# AMT 1937 Cord info?



## flexman (Jun 16, 2005)

Was helping out a couple buds of mine clean/clear out an airplane hangar this past weekend and found this, among a couple other kits, in some boxes. Any info on this? I guess it was released in the 60's. The box is pretty worn but all parts seem to be there (a lot in plastic still) and has the owner's manual too. Not a car modeler so not very savvy on this type of kit. I was going to take it over to one of the hobby shops that I do work with and see what they know but maybe someone here has info on year released, etc. Found a mint Rommel's Rod and The Rat Patrol too but have already sold those to a client. We're gonna finish clearing it out next weekend so there may be some other stuff turn up, who knows. Tons of old magazines, etc. Looked like we climbed out of a coal mine at the end of the day... :freak:


----------



## flexman (Jun 16, 2005)




----------



## flexman (Jun 16, 2005)

The back inside of the manual advertises The Munster Koach and My Mother the Car? M.M. the Car must be one of those ooold TV shows.


----------



## NUM11BLADE (Feb 16, 2002)

Wow, I always remember the Cord by that wrap around grille. Don't no what it's worth but someone will. Any model related magazines in the dusty haul?


----------



## spe130 (Apr 13, 2004)

I'm a big fan of that car...might be interested if it isn't a terribly expensive kit.

Sounds like you made out with some good kits from weekend of cleaning!


----------



## scotpens (Sep 6, 2003)

I bought one of those AMT Cord kits when it was re-released back in the '80s. The box art is in the style of AMT in the mid- to late 1960s.
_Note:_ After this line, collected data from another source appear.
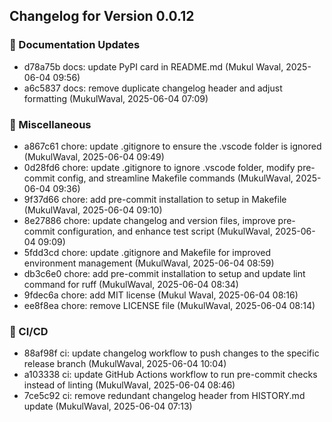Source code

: ## Changelog for Version 0.0.12

### 📝 Documentation Updates
- d78a75b docs: update PyPI card in README.md (Mukul Waval, 2025-06-04 09:56)
- a6c5837 docs: remove duplicate changelog header and adjust formatting (MukulWaval, 2025-06-04 07:09)

### 🔨 Miscellaneous
- a867c61 chore: update .gitignore to ensure the .vscode folder is ignored (MukulWaval, 2025-06-04 09:49)
- 0d28fd6 chore: update .gitignore to ignore .vscode folder, modify pre-commit config, and streamline Makefile commands (MukulWaval, 2025-06-04 09:36)
- 9f37d66 chore: add pre-commit installation to setup in Makefile (MukulWaval, 2025-06-04 09:10)
- 8e27886 chore: update changelog and version files, improve pre-commit configuration, and enhance test script (MukulWaval, 2025-06-04 09:09)
- 5fdd3cd chore: update .gitignore and Makefile for improved environment management (MukulWaval, 2025-06-04 08:59)
- db3c6e0 chore: add pre-commit installation to setup and update lint command for ruff (MukulWaval, 2025-06-04 08:34)
- 9fdec6a chore: add MIT license (Mukul Waval, 2025-06-04 08:16)
- ee8f8ea chore: remove LICENSE file (MukulWaval, 2025-06-04 08:14)

### 🔧 CI/CD
- 88af98f ci: update changelog workflow to push changes to the specific release branch (MukulWaval, 2025-06-04 10:04)
- a103338 ci: update GitHub Actions workflow to run pre-commit checks instead of linting (MukulWaval, 2025-06-04 08:46)
- 7ce5c92 ci: remove redundant changelog header from HISTORY.md update (MukulWaval, 2025-06-04 07:13)


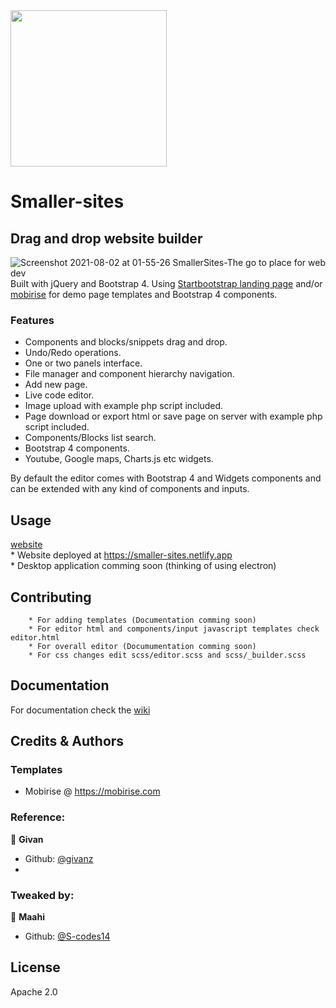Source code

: <img src="https://user-images.githubusercontent.com/81442054/119279026-6048d900-bc29-11eb-88e2-9b38a6869a9d.png" width="250" height="250" align="center" >

# Smaller-sites


## Drag and drop website builder 
![Screenshot 2021-08-02 at 01-55-26 SmallerSites-The go to place for web dev](https://user-images.githubusercontent.com/81442054/127789135-1b3f0795-2694-429f-bf3c-3622703790e6.png)
Built with jQuery and Bootstrap 4.
Using [Startbootstrap landing page](https://startbootstrap.com/template-overviews/landing-page/) and/or [mobirise](https://mobirise.com) for demo page templates and Bootstrap 4 components.


### Features

* Components and blocks/snippets drag and drop.
* Undo/Redo operations.
* One or two panels interface.
* File manager and component hierarchy navigation.
* Add new page.
* Live code editor.
* Image upload with example php script included.
* Page download or export html or save page on server with example php script included.
* Components/Blocks list search.
* Bootstrap 4 components.
* Youtube, Google maps, Charts.js etc widgets.

By default the editor comes with Bootstrap 4 and Widgets components and can be extended with any kind of components and inputs.

## Usage
[website](https://smaller-sites.netlify.app)<br>
       * Website deployed at https://smaller-sites.netlify.app<br>
       * Desktop application comming soon (thinking of using electron)

## Contributing
        * For adding templates (Documentation comming soon)
        * For editor html and components/input javascript templates check editor.html
        * For overall editor (Documumentation comming soon)
        * For css changes edit scss/editor.scss and scss/_builder.scss

## Documentation

For documentation check the [wiki](https://github.com/S-codes14/smaller-sites/wiki)

## Credits & Authors
### Templates
 * Mobirise @ https://mobirise.com
### Reference:

👤 **Givan**
* Github: [@givanz](https://github.com/givanz )
* 
### Tweaked by: 

👤 **Maahi**
* Github: [@S-codes14](https://github.com/Maahi10001)

## License

Apache 2.0
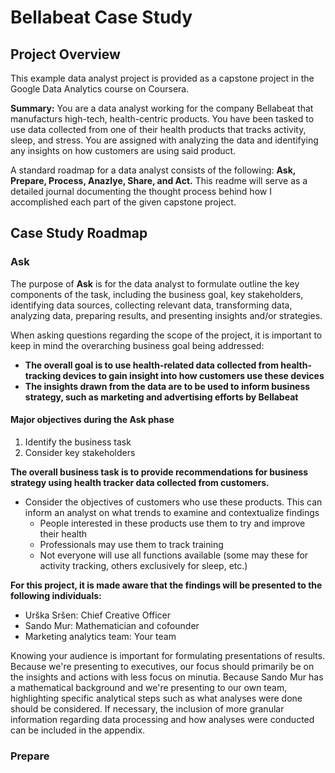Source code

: # Bellabeat Case Study

## Project Overview
This example data analyst project is provided as a capstone project in the Google Data Analytics course on Coursera.  

**Summary:** You are a data analyst working for the company Bellabeat that manufacturs high-tech, health-centric products. You have been tasked to use data collected from one of their health products that tracks activity, sleep, and stress. You are assigned with analyzing the data and identifying any insights on how customers are using said product.  

A standard roadmap for a data analyst consists of the following: **Ask, Prepare, Process, Anazlye, Share, and Act.** This readme will serve as a detailed journal documenting the thought process behind how I accomplished each part of the given capstone project.

## Case Study Roadmap

### Ask
The purpose of **Ask** is for the data analyst to formulate outline the key components of the task, including the business goal, key stakeholders, identifying data sources, collecting relevant data, transforming data, analyzing data, preparing results, and presenting insights and/or strategies.  

When asking questions regarding the scope of the project, it is important to keep in mind the overarching business goal being addressed:
- **The overall goal is to use health-related data collected from health-tracking devices to gain insight into how customers use these devices**
- **The insights drawn from the data are to be used to inform business strategy, such as marketing and advertising efforts by Bellabeat**

#### Major objectives during the Ask phase
1. Identify the business task
2. Consider key stakeholders

**The overall business task is to provide recommendations for business strategy using health tracker data collected from customers.**  
  - Consider the objectives of customers who use these products. This can inform an analyst on what trends to examine and contextualize findings
    - People interested in these products use them to try and improve their health
    - Professionals may use them to track training
    - Not everyone will use all functions available (some may these for activity tracking, others exclusively for sleep, etc.)

**For this project, it is made aware that the findings will be presented to the following individuals:**
- Urška Sršen: Chief Creative Officer 
- Sando Mur: Mathematician and cofounder
- Marketing analytics team: Your team

Knowing your audience is important for formulating presentations of results. Because we're presenting to executives, our focus should primarily be on the insights and actions with less focus on minutia. Because Sando Mur has a mathematical background and we're presenting to our own team, highlighting specific analytical steps such as what analyses were done should be considered. If necessary, the inclusion of more granular information regarding data processing and how analyses were conducted can be included in the appendix. 

### Prepare
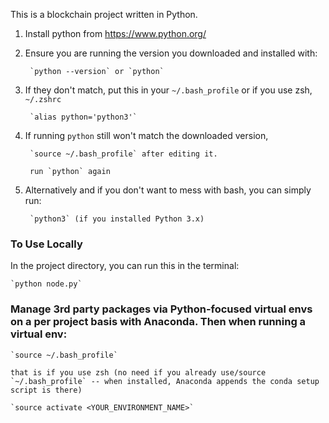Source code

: This is a blockchain project written in Python.

1. Install python from https://www.python.org/

2. Ensure you are running the version you downloaded and installed with:

        `python --version` or `python`

3. If they don't match, put this in your `~/.bash_profile` or if you use zsh, `~/.zshrc`

        `alias python='python3'`

4. If running `python` still won't match the downloaded version,

        `source ~/.bash_profile` after editing it.

        run `python` again

5. Alternatively and if you don't want to mess with bash, you can simply run:

        `python3` (if you installed Python 3.x)

### To Use Locally

In the project directory, you can run this in the terminal:

    `python node.py`

### Manage 3rd party packages via Python-focused virtual envs on a per project basis with Anaconda. Then when running a virtual env:

    `source ~/.bash_profile`
    
    that is if you use zsh (no need if you already use/source `~/.bash_profile` -- when installed, Anaconda appends the conda setup script is there)

    `source activate <YOUR_ENVIRONMENT_NAME>`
If it was contemporary with _The Munsters_ and _My Mother the Car_, it must be from 1965-66. IIRC, it's not terribly accurate -- the shape of the famous "coffin nose" front is off (rounded where it should come to a point). Also, the real 1936-37 Cord 812 had a back seat; the model is of a 2-seater (maybe with a tonneau over the rear seat; I don't remember). I have no idea what it's worth as a collectible, but the Monogram 1/25 scale Cord is way superior in accuracy and detail.


flexman said:


> The back inside of the manual advertises The Munster Koach and My Mother the Car? M.M. the Car must be one of those ooold TV shows.


You mean to say you've NEVER heard of _My Mother the Car?_ One of the classically bad TV shows of all time? Jerry Van **** played a family man whose recently deceased mother is reincarnated -- as an antique car! The voice of "Mother" (provided by Ann Sothern) comes over the car radio. Another one of those "wacky" fantasy sitcoms from the 1960s. Check out some of the clips from that show on YouTube.


----------



## kit-junkie (Apr 8, 2005)

If you find a clean box for it, it might be worth something. I have no idea how much, though. I don't think it was a really popular kit. That would lead me to believe numbers are low. 

BUILD IT!


----------



## flexman (Jun 16, 2005)

Thanks for the info. I'm not a car kit builder...there's already enough guys doin' that sort of thing in the area. One of the old-timers at the hobby shop I do work with is a car nut so we'll probably work out a trade thing. If i did build cars, it looks like a great one to do because of the size and detail.


----------